Issue No.1 – October 2019

By Jeremy Cuff

I’ve always been a voracious and inquisitive listener of music; I never seem to tire of it.

The spirit of those teenage years of hunting down vinyl in record shops has never left me and I still get a buzz out of acquiring new recordings to listen to. It’s a great journey to be on, with one’s mind opening and broadening as you travel along.

Here’s ten albums from different eras and diverse genres to check out and explore. If you wish, do share ten albums of your own choice and tastes in reciprocity…

Scott 3

By Scott Walker

A magical album of leftfield ballads and melodramas, heavily inspired by Jacques Brel. Sometimes upbeat, sometimes sombre, and occasionally funny there’s some very emotional stuff contained within this record about life’s experiences, the passing of time, personal triumph and other stuff besides. Let it soak in!

To Record Only Water For 10 Days

By John Frusciante

This album appeared soon after Frusciante kicked his various (life threatening!) drug habits before he returned to the Chili Peppers. Full of great songs, it’s a stripped back, enigmatic and stream of consciousness set. Check out “Invisible Movement” (Extra time when you think it’s all over/Live a life when you’ve rolled over and died & “Life has a way of opening up), Representing and Saturation.
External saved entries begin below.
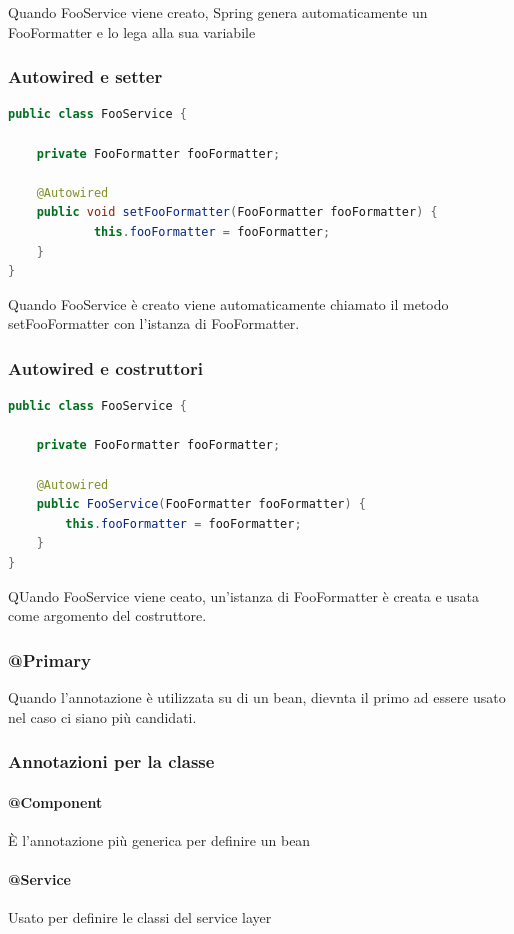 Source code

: \documentclass[11pt,a4paper]{book}
\begin{document}
Quando FooService viene creato, Spring genera automaticamente un FooFormatter e lo lega alla sua variabile

\subsubsection{Autowired e setter}
\begin{lstlisting}[language = Java]
public class FooService {
 
    private FooFormatter fooFormatter;
 
    @Autowired
    public void setFooFormatter(FooFormatter fooFormatter) {
            this.fooFormatter = fooFormatter;
    }
}
\end{lstlisting}
Quando FooService è creato viene automaticamente chiamato il metodo setFooFormatter con l'istanza di FooFormatter.

\subsubsection{Autowired e costruttori}
\begin{lstlisting}[language = Java]
public class FooService {
 
    private FooFormatter fooFormatter;
 
    @Autowired
    public FooService(FooFormatter fooFormatter) {
        this.fooFormatter = fooFormatter;
    }
}
\end{lstlisting}
QUando FooService viene ceato, un'istanza di FooFormatter è creata e usata come argomento del costruttore.

\subsubsection{@Primary}
Quando l'annotazione è utilizzata su di un bean, dievnta il primo ad essere usato nel caso ci siano più candidati.

\subsubsection{Annotazioni per la classe}
\paragraph{@Component}
È l'annotazione più generica per definire un bean

\paragraph{@Service}
Usato per definire le classi del service layer
\end{document}
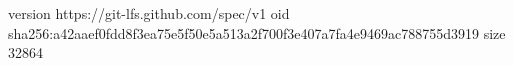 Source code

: version https://git-lfs.github.com/spec/v1
oid sha256:a42aaef0fdd8f3ea75e5f50e5a513a2f700f3e407a7fa4e9469ac788755d3919
size 32864
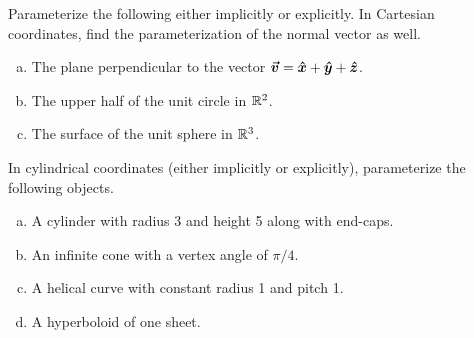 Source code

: \documentclass[12pt]{article} %
\begin{document}
\begin{problem} 
Parameterize the following either implicitly or explicitly. In Cartesian coordinates, find the parameterization of the normal vector as well.
\begin{enumerate}[(a)]
	\item The plane perpendicular to the vector $\boldsymbol{\vec{v}} = \boldsymbol{\hat{x}} + \boldsymbol{\hat{y}} + \boldsymbol{\hat{z}}$.
	\item The upper half of the unit circle in $\mathbb{R}^2$.
	\item The surface of the unit sphere in $\mathbb{R}^3$.
\end{enumerate}
\end{problem}

\begin{problem}
	In cylindrical coordinates (either implicitly or explicitly), parameterize the following objects.
	\begin{enumerate}[(a)]
		\item A cylinder with radius 3 and height 5 along with end-caps.
		\item An infinite cone with a vertex angle of $\pi/4$.
		\item A helical curve with constant radius 1 and pitch 1.
		\item A hyperboloid of one sheet.
	\end{enumerate}
\end{problem}
\end{document}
Whoever I play this album to always comments on it.

Guitar, Drums ‘N’ Bass

By Derek Bailey

Anything by guitarist Derek Bailey will startle even the most broadminded listeners, and challenge everything that we’ve been conditioned to understand about music and how music should be.

Bailey is (or was, as he died a few years back) part of the “underground” of free improvisation that has produced a treasure trove of obscure recordings, issued by various tiny labels, including the “big fish” in this strange pond, Incus Records which was founded by Bailey himself.

This particular recording sees Bailey strike a more “electric” pose, in an unusual collaboration with DJ Ninj.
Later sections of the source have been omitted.